She was speaking at the St Ann leg of the PIOJ's Dialogue for Development Series at the St John's Anglican Church in Ocho Rios on Thursday.

Graham said there are various socioeconomic and personal financial implications linked to an ageing population.

“We can see the potential increasing expenditure burden that may come about as a result of greater spending on social services and various forms of social assistance for the elderly,” she said.

She argued that the extent to which people make their individual plans and preparations will ultimately impact how the country's resources are allocated.

“If you think it through, as the proportion of the elderly population increases, there will be increasing pressure on the Government to commit greater resources to that segment of the population.
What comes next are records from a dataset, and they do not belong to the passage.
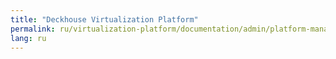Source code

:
 ```yaml
---
title: "Deckhouse Virtualization Platform"
permalink: ru/virtualization-platform/documentation/admin/platform-management/traffic-control/ingress.html
lang: ru
---
```

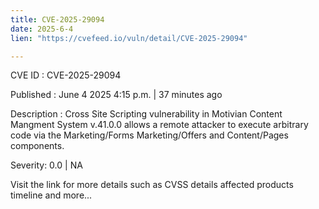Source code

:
 ```yaml
---
title: CVE-2025-29094
date: 2025-6-4
lien: "https://cvefeed.io/vuln/detail/CVE-2025-29094"

---
```


CVE ID : CVE-2025-29094

Published :  June 4
2025
4:15 p.m. | 37 minutes ago

Description : Cross Site Scripting vulnerability in Motivian Content Mangment System v.41.0.0 allows a remote attacker to execute arbitrary code via the Marketing/Forms
Marketing/Offers and Content/Pages components.

Severity: 0.0 | NA

Visit the link for more details
such as CVSS details
affected products
timeline
and more...
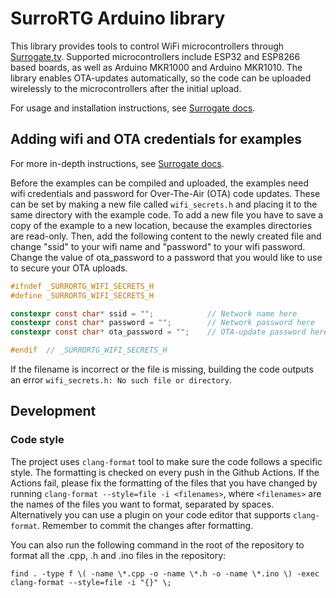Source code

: # SurroRTG Arduino library

This library provides tools to control WiFi microcontrollers through [Surrogate.tv](https://www.surrogate.tv/).
Supported microcontrollers include ESP32 and ESP8266 based boards, as well
as Arduino MKR1000 and Arduino MKR1010. The library enables OTA-updates
automatically, so the code can be uploaded wirelessly to the microcontrollers
after the initial upload.

For usage and installation instructions, see [Surrogate docs](https://docs.surrogate.tv/tcp_bot_games.html).

## Adding wifi and OTA credentials for examples

For more in-depth instructions, see [Surrogate docs](https://docs.surrogate.tv/tcp_bot_games.html).

Before the examples can be compiled and uploaded, the examples need wifi credentials
and password for Over-The-Air (OTA) code updates. These can be set by making a
new file called `wifi_secrets.h` and placing it to the same directory with the
example code. To add a new file you have to save a copy of the example to a new
location, because the examples directories are read-only.
Then, add the following content to the newly created file and change "ssid" to your
wifi name and "password" to your wifi password. Change the value of ota_password to
a password that you would like to use to secure your OTA uploads.

```c
#ifndef _SURRORTG_WIFI_SECRETS_H
#define _SURRORTG_WIFI_SECRETS_H

constexpr const char* ssid = "";            // Network name here
constexpr const char* password = "";        // Network password here
constexpr const char* ota_password = "";    // OTA-update password here

#endif  // _SURRORTG_WIFI_SECRETS_H
```

If the filename is incorrect or the file is missing, building the code
outputs an error `wifi_secrets.h: No such file or directory`.

## Development

### Code style

The project uses `clang-format` tool to make sure the code follows a specific
style. The formatting is checked on every push in the Github Actions. If the
Actions fail, please fix the formatting of the files that you have changed by
running `clang-format --style=file -i <filenames>`, where `<filenames>` are the
names of the files you want to format, separated by spaces. Alternatively you
can use a plugin on your code editor that supports `clang-format`. Remember to
commit the changes after formatting.

You can also run the following command in the root of the repository to format
all the .cpp, .h and .ino files in the repository:

```shell
find . -type f \( -name \*.cpp -o -name \*.h -o -name \*.ino \) -exec clang-format --style=file -i "{}" \;
```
“Therefore, if fewer persons plan for retirement, for example, it creates greater resource demand for the provision of social services to maintain an acceptable standard of living,” she pointed out.
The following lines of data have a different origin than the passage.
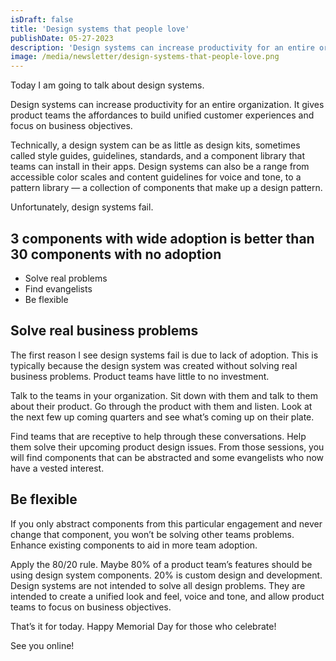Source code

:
 ```yaml
---
isDraft: false
title: 'Design systems that people love'
publishDate: 05-27-2023
description: 'Design systems can increase productivity for an entire organization. It affords your product teams to focus on business objectives.'
image: /media/newsletter/design-systems-that-people-love.png
---
```


<p>Today I am going to talk about design systems.</p>
<p>Design systems can increase productivity for an entire organization. It gives product teams the affordances to build unified customer experiences and focus on business objectives.</p>
<p>Technically, a design system can be as little as design kits, sometimes called style guides, guidelines, standards, and a component library that teams can install in their apps. Design systems can also be a range from accessible color scales and content guidelines for voice and tone, to a pattern library — a collection of components that make up a design pattern.</p>
<p>Unfortunately, design systems fail.</p>
<h2>3 components with wide adoption is better than 30 components with no adoption</h2>
<ul>
<li>Solve real problems</li>
<li>Find evangelists</li>
<li>Be flexible</li>
</ul>
<h2>Solve real business problems</h2>
<p>The first reason I see design systems fail is due to lack of adoption. This is typically because the design system was created without solving real business problems. Product teams have little to no investment.</p>
<p>Talk to the teams in your organization. Sit down with them and talk to them about their product. Go through the product with them and listen. Look at the next few up coming quarters and see what’s coming up on their plate.</p>
<p>Find teams that are receptive to help through these conversations. Help them solve their upcoming product design issues. From those sessions, you will find components that can be abstracted and some evangelists who now have a vested interest.</p>
<h2>Be flexible</h2>
<p>If you only abstract components from this particular engagement and never change that component, you won’t be solving other teams problems. Enhance existing components to aid in more team adoption.</p>
<p>Apply the 80/20 rule. Maybe 80% of a product team’s features should be using design system components. 20% is custom design and development. Design systems are not intended to solve all design problems. They are intended to create a unified look and feel, voice and tone, and allow product teams to focus on business objectives.</p>
<p>That’s it for today. Happy Memorial Day for those who celebrate!</p>
<p>See you online!</p>
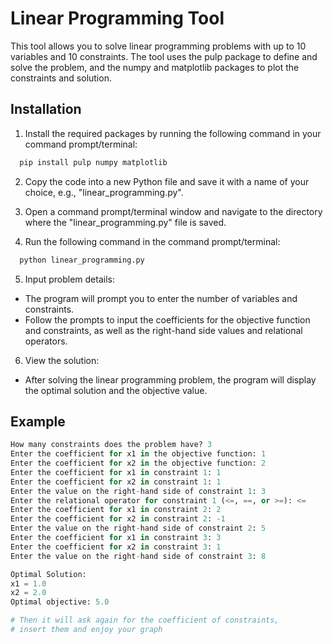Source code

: 
# Linear Programming Tool

This tool allows you to solve linear programming problems with up to 10 variables and 10 constraints. The tool uses the pulp package to define and solve the problem, and the numpy and matplotlib packages to plot the constraints and solution.


## Installation

1. Install the required packages by running the following command in your command prompt/terminal:

```bash
  pip install pulp numpy matplotlib

```
2. Copy the code into a new Python file and save it with a name of your choice, e.g., "linear_programming.py".

3. Open a command prompt/terminal window and navigate to the directory where the "linear_programming.py" file is saved.

4. Run the following command in the command prompt/terminal:
```bash
  python linear_programming.py
```
5. Input problem details:
- The program will prompt you to enter the number of variables and constraints.
- Follow the prompts to input the coefficients for the objective function and constraints, as well as the right-hand side values and relational operators.

6. View the solution:
- After solving the linear programming problem, the program will display the optimal solution and the objective value.

## Example
```python
How many constraints does the problem have? 3
Enter the coefficient for x1 in the objective function: 1
Enter the coefficient for x2 in the objective function: 2
Enter the coefficient for x1 in constraint 1: 1
Enter the coefficient for x2 in constraint 1: 1
Enter the value on the right-hand side of constraint 1: 3
Enter the relational operator for constraint 1 (<=, ==, or >=): <=
Enter the coefficient for x1 in constraint 2: 2
Enter the coefficient for x2 in constraint 2: -1
Enter the value on the right-hand side of constraint 2: 5
Enter the coefficient for x1 in constraint 3: 3
Enter the coefficient for x2 in constraint 3: 1
Enter the value on the right-hand side of constraint 3: 8

Optimal Solution:
x1 = 1.0
x2 = 2.0
Optimal objective: 5.0

# Then it will ask again for the coefficient of constraints,
# insert them and enjoy your graph
```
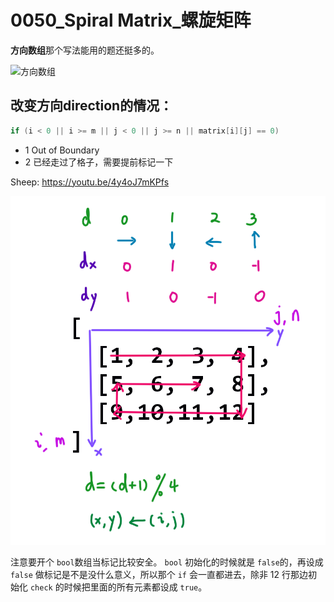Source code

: # 0050_Spiral Matrix_螺旋矩阵

**方向数组**那个写法能用的题还挺多的。

![方向数组](https://cdn.acwing.com/media/article/image/2022/02/22/41956_f13a474993-%E6%96%B9%E5%90%91%E6%95%B0%E7%BB%84.png)

## 改变方向direction的情况：

```cpp
if (i < 0 || i >= m || j < 0 || j >= n || matrix[i][j] == 0)
```

- 1 Out of Boundary
- 2 已经走过了格子，需要提前标记一下

Sheep: https://youtu.be/4y4oJ7mKPfs

![solve](https://raw.githubusercontent.com/KimmiGYH/LeetCode_Notes_Public/master/Section05_Solutions/0054_Spiral%20Matrix_%E8%9E%BA%E6%97%8B%E7%9F%A9%E9%98%B5/solve.png)

注意要开个 `bool`数组当标记比较安全。
`bool` 初始化的时候就是 `false`的，再设成 `false` 做标记是不是没什么意义，所以那个 `if` 会一直都进去，除非 12 行那边初始化 `check` 的时候把里面的所有元素都设成 `true`。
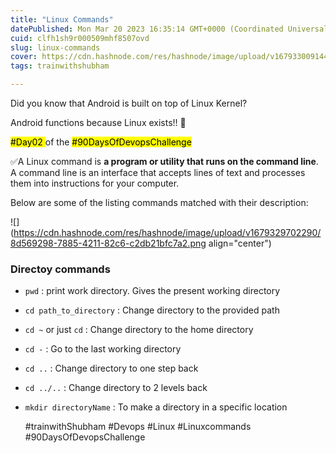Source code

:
 ```yaml
---
title: "Linux Commands"
datePublished: Mon Mar 20 2023 16:35:14 GMT+0000 (Coordinated Universal Time)
cuid: clfh1sh9r000509mhf8507ovd
slug: linux-commands
cover: https://cdn.hashnode.com/res/hashnode/image/upload/v1679330091445/8f854973-3ca2-43d0-8050-4e557e5752ef.jpeg
tags: trainwithshubham

---
```


Did you know that Android is built on top of Linux Kernel?

Android functions because Linux exists!! 🙂

<mark>#Day02 </mark> of the <mark>#90DaysOfDevopsChallenge</mark>

✅A Linux command is **a program or utility that runs on the command line**. A command line is an interface that accepts lines of text and processes them into instructions for your computer.

Below are some of the listing commands matched with their description:

![](https://cdn.hashnode.com/res/hashnode/image/upload/v1679329702290/8d569298-7885-4211-82c6-c2db21bfc7a2.png align="center")

### Directoy commands

* `pwd` : print work directory. Gives the present working directory
    
* `cd path_to_directory` : Change directory to the provided path
    
* `cd ~` or just `cd` : Change directory to the home directory
    
* `cd -` : Go to the last working directory
    
* `cd ..` : Change directory to one step back
    
* `cd ../..` : Change directory to 2 levels back
    
* `mkdir directoryName` : To make a directory in a specific location
    
    #trainwithShubham #Devops #Linux #Linuxcommands #90DaysOfDevopsChallenge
Graham emphasised the need for increased dialogue to bring greater awareness across all age groups and better prepare individuals to “take advantage of where we are as an ageing population”.

At the same time, she said there is an opportunity for stakeholders in the public and private sectors to capitalise on the demand for goods and services that will be created across various markets.

Senior demographer at the PIOJ, André Richards, meanwhile, said that population ageing is poised to become one of the most significant issues of the 21st century.

He said it is projected that, by 2050, 18.5 per cent of Jamaica's population will be over the age of 65, which indicates a higher dependent elderly populace compared to the child population.

Richards said that the issue poses implications for all sectors of society, noting that greater consideration must be given to the impact on public services and health care.

The Dialogue for Development Series, under the theme 'Ageing and Development: Exploding Myths, Exploring Opportunities', is intended to examine the correlative social, economic and environmental implications of ageing on sustainable development, and facilitate discussions on how ageing can influence policy formulation across various sectors.